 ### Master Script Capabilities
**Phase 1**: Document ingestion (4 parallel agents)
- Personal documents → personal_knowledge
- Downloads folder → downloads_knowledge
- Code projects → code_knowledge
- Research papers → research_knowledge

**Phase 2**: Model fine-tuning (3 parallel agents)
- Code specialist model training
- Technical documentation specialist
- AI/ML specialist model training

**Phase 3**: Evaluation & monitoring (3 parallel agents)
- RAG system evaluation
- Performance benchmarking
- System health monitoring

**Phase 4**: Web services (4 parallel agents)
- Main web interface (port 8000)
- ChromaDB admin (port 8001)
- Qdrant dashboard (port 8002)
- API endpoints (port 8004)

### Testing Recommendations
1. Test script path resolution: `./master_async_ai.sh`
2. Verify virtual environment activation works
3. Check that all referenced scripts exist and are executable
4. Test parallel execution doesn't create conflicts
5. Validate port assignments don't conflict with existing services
● ● ● ●
#### GOAL OF THE EXERCISE
Return all lines from the data that include the string "port".

#### SOLUTION TO THE EXERCISE
- Main web interface (port 8000)
- ChromaDB admin (port 8001)
- Qdrant dashboard (port 8002)
- API endpoints (port 8004)
5. Validate port assignments don't conflict with existing services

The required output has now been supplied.